Policies compose from three layers, evaluated in fixed precedence: **Masking Exemption > Global Masking Rule > Column Masking**.

1. **Global Masking Rule.** Workspace-level. Rules evaluate top-down. First match wins. Match conditions span environment, project, database, and data classification. Each match applies a Semantic Type, which selects a masking algorithm — full, partial, MD5, range, or custom.

![_](/content/blog/mysql-dynamic-data-masking/bb-global-masking.webp)

2. **Column Masking.** Project-level override on a specific column when the global rule does not apply.

![_](/content/blog/mysql-dynamic-data-masking/bb-column-masking.webp)

3. **Masking Exemption.** Named users receive time-bound `Query` or `Export` exemptions to specific databases or tables. Service accounts are not eligible. Every grant logged. Every access logged.

![_](/content/blog/mysql-dynamic-data-masking/bb-grant-exemption.webp)

Masking propagates.

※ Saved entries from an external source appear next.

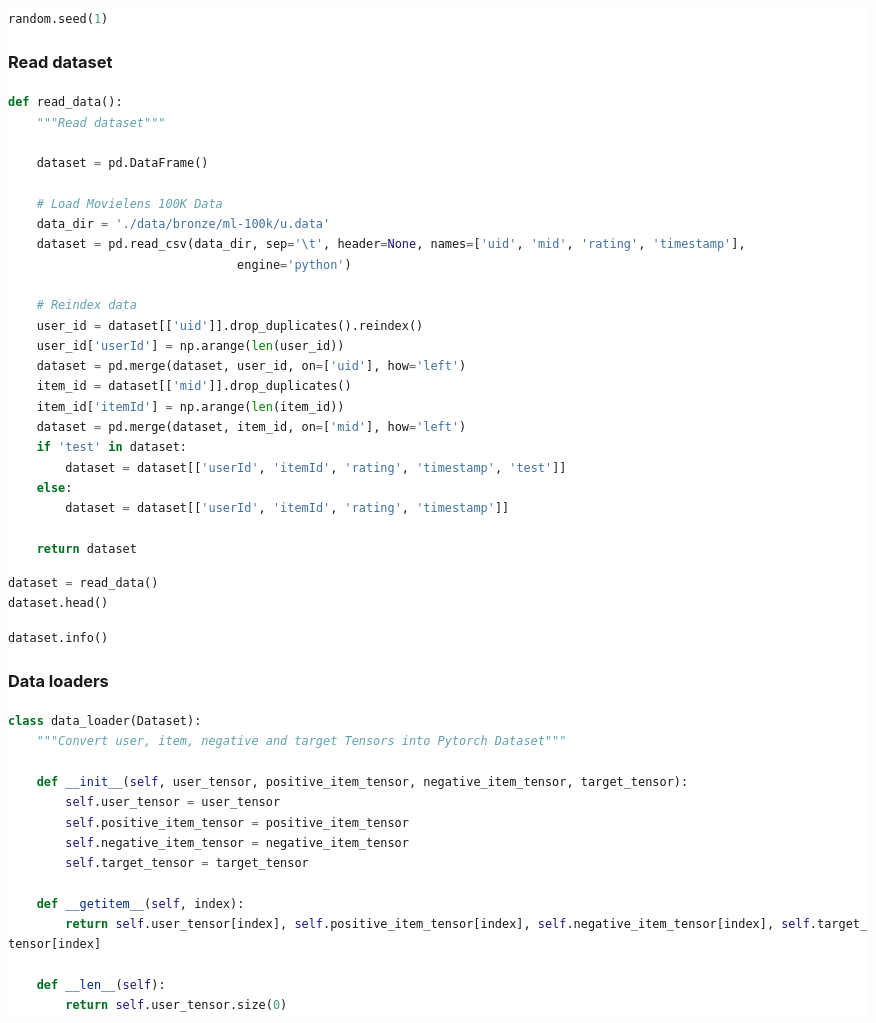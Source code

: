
```python id="ZGSJwMwcKXyo"
random.seed(1)
```


### Read dataset


```python id="s4Jc-qFiKayc"
def read_data():
    """Read dataset"""

    dataset = pd.DataFrame()

    # Load Movielens 100K Data
    data_dir = './data/bronze/ml-100k/u.data'
    dataset = pd.read_csv(data_dir, sep='\t', header=None, names=['uid', 'mid', 'rating', 'timestamp'],
                                engine='python')

    # Reindex data
    user_id = dataset[['uid']].drop_duplicates().reindex()
    user_id['userId'] = np.arange(len(user_id))
    dataset = pd.merge(dataset, user_id, on=['uid'], how='left')
    item_id = dataset[['mid']].drop_duplicates()
    item_id['itemId'] = np.arange(len(item_id))
    dataset = pd.merge(dataset, item_id, on=['mid'], how='left')
    if 'test' in dataset:
        dataset = dataset[['userId', 'itemId', 'rating', 'timestamp', 'test']]
    else:
        dataset = dataset[['userId', 'itemId', 'rating', 'timestamp']]

    return dataset
```

```python colab={"base_uri": "https://localhost:8080/", "height": 204} id="nmw_W9Q7NCSg" executionInfo={"status": "ok", "timestamp": 1628349755451, "user_tz": -330, "elapsed": 495, "user": {"displayName": "Sparsh Agarwal", "photoUrl": "", "userId": "13037694610922482904"}} outputId="e1190226-4981-4e61-e9d7-7fefae7ae7d1"
dataset = read_data()
dataset.head()
```

```python colab={"base_uri": "https://localhost:8080/"} id="rPxGvPB9NQDL" executionInfo={"status": "ok", "timestamp": 1628349758520, "user_tz": -330, "elapsed": 9, "user": {"displayName": "Sparsh Agarwal", "photoUrl": "", "userId": "13037694610922482904"}} outputId="429daeef-2de7-4bad-a57c-7fc19e27722b"
dataset.info()
```


### Data loaders


```python id="0JVxCs2LLOSn"
class data_loader(Dataset):
    """Convert user, item, negative and target Tensors into Pytorch Dataset"""

    def __init__(self, user_tensor, positive_item_tensor, negative_item_tensor, target_tensor):
        self.user_tensor = user_tensor
        self.positive_item_tensor = positive_item_tensor
        self.negative_item_tensor = negative_item_tensor
        self.target_tensor = target_tensor

    def __getitem__(self, index):
        return self.user_tensor[index], self.positive_item_tensor[index], self.negative_item_tensor[index], self.target_tensor[index]

    def __len__(self):
        return self.user_tensor.size(0)
```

When a column is masked, the policy extends to every view and derived structure that depends on it. Expressions over masked columns stay masked.

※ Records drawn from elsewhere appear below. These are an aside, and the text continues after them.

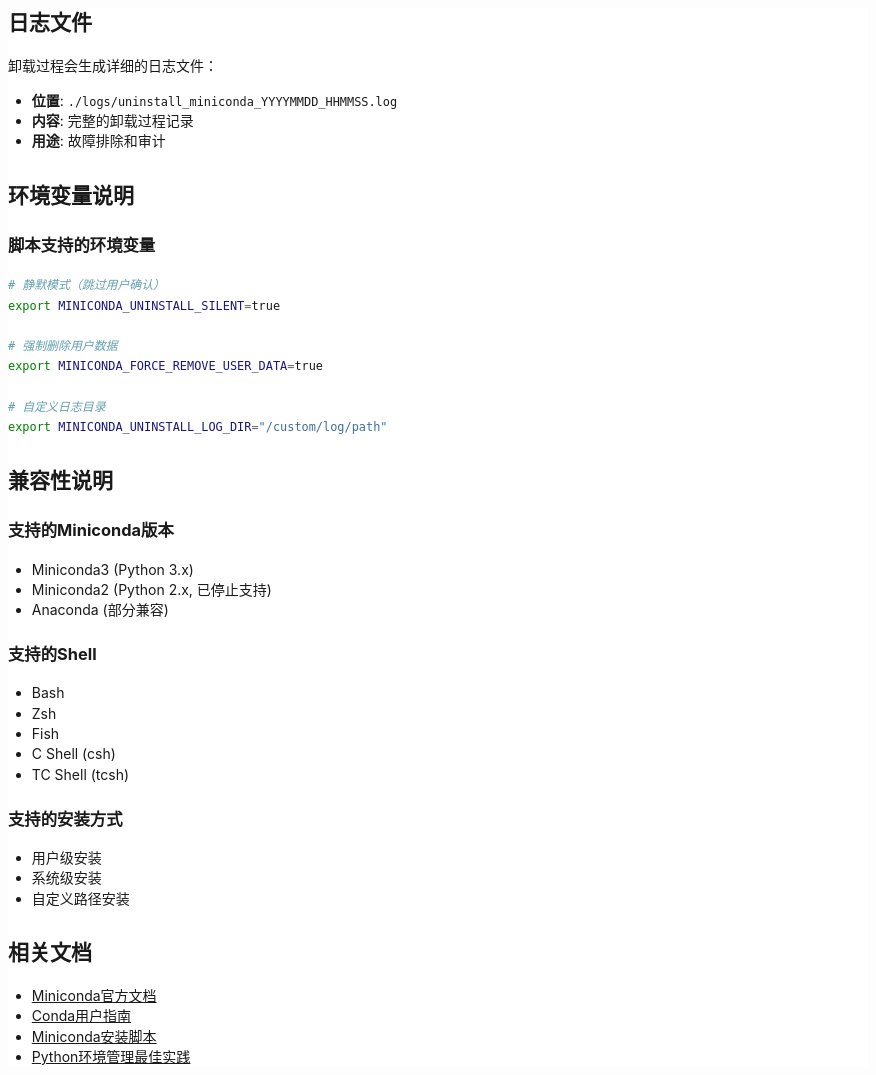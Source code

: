 ## 日志文件

卸载过程会生成详细的日志文件：

- **位置**: `./logs/uninstall_miniconda_YYYYMMDD_HHMMSS.log`
- **内容**: 完整的卸载过程记录
- **用途**: 故障排除和审计

## 环境变量说明

### 脚本支持的环境变量

```bash
# 静默模式（跳过用户确认）
export MINICONDA_UNINSTALL_SILENT=true

# 强制删除用户数据
export MINICONDA_FORCE_REMOVE_USER_DATA=true

# 自定义日志目录
export MINICONDA_UNINSTALL_LOG_DIR="/custom/log/path"
```

## 兼容性说明

### 支持的Miniconda版本
- Miniconda3 (Python 3.x)
- Miniconda2 (Python 2.x, 已停止支持)
- Anaconda (部分兼容)

### 支持的Shell
- Bash
- Zsh
- Fish
- C Shell (csh)
- TC Shell (tcsh)

### 支持的安装方式
- 用户级安装
- 系统级安装
- 自定义路径安装

## 相关文档

- [Miniconda官方文档](https://docs.conda.io/en/latest/miniconda.html)
- [Conda用户指南](https://docs.conda.io/projects/conda/en/latest/user-guide/)
- [Miniconda安装脚本](./install_miniconda.sh)
- [Python环境管理最佳实践](https://docs.conda.io/projects/conda/en/latest/user-guide/tasks/manage-environments.html)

![_](/content/blog/mysql-dynamic-data-masking/bb-sql-editor-full-masking.webp)

_Policies can also be codified via [GitOps](https://github.com/bytebase/example-database-security)._

Masking decisions are recorded in the [audit log](/blog/bytebase-audit-logging/#what-bytebase-records). Every SQL execution entry carries per-column masking metadata — masked columns, Semantic Type, matching rule — alongside user, source IP, statement, and row count. Granted exemptions, used exemptions, and policy edits are first-class audit events. The access decision and the proof of enforcement share the same record.

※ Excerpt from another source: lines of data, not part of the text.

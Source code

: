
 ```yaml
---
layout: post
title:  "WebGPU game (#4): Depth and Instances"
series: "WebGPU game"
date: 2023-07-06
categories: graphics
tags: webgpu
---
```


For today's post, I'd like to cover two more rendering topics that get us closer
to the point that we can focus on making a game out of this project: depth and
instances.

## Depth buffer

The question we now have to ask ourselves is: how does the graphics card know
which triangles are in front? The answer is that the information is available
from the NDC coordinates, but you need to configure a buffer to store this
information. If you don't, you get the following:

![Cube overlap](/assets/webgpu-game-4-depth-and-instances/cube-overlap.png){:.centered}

Enforcement boundary: Bytebase masks queries routed through the SQL Editor. Traffic that hits BigQuery directly bypasses it — BI tools, scheduled jobs, and service accounts, covered there by native data masking and IAM. The pattern is symmetric: native masking at the warehouse; Bytebase on the human query path, where approval and audit matter. One policy applies across BigQuery and the Postgres, MySQL, SQL Server, Oracle, and Snowflake instances next to it.

## Comparison

|                  | BigQuery Dynamic Data Masking                          | Bytebase Dynamic Data Masking                |
| ---------------- | ------------------------------------------------------ | -------------------------------------------- |
| Compatibility    | BigQuery only                                          | All engines including BigQuery ⭐️           |
| Mechanism        | Policy tag + data policy per column ⭐️                | Policy in Bytebase, applied at SQL Editor    |
| Enforced at      | Warehouse, every read path ⭐️                         | SQL Editor                                   |
| Masking rules    | Built-in rules + custom routine ⭐️                    | Full, partial, MD5, range, custom            |
| Policy mgmt      | Console / Data Policy API / Terraform                  | Centralized UI, grants, audit log ⭐️        |
| Permission scope | Column (one policy tag)                                | Project, database, table, column ⭐️         |
| Workflow         | IAM grant only                                         | Request. Review. Approve. ⭐️                |
| Row-level filter | No (pair with row access policies)                     | No (pair with access policy)                 |
| Cost             | Included with BigQuery ⭐️                             | Bytebase Enterprise                          |

## Picking one

- **Single BigQuery estate. Masking must hold across every client.** Use native data masking. In-warehouse, every read path — including the BI tools, scheduled jobs, and service accounts that connect directly. Pair with row access policies for row-level control. Keep `Fine-Grained Reader` grants few and logged.
- **You need an approval workflow and an unmask audit trail.** Native masking grants are plain IAM edits. Use Bytebase on the human query path — Request. Review. Approve. — with every exemption and access logged.
- **Mixed fleet — BigQuery alongside Postgres, MySQL, SQL Server, Snowflake.** Use Bytebase. One policy model. Every engine. Audited grants for every unmask, recorded in the same place as your access logs.
- **Both.** Native masking at the warehouse — direct connections, BI tools, service accounts. Bytebase governs the human query path through the SQL Editor with approval and audit. They compose.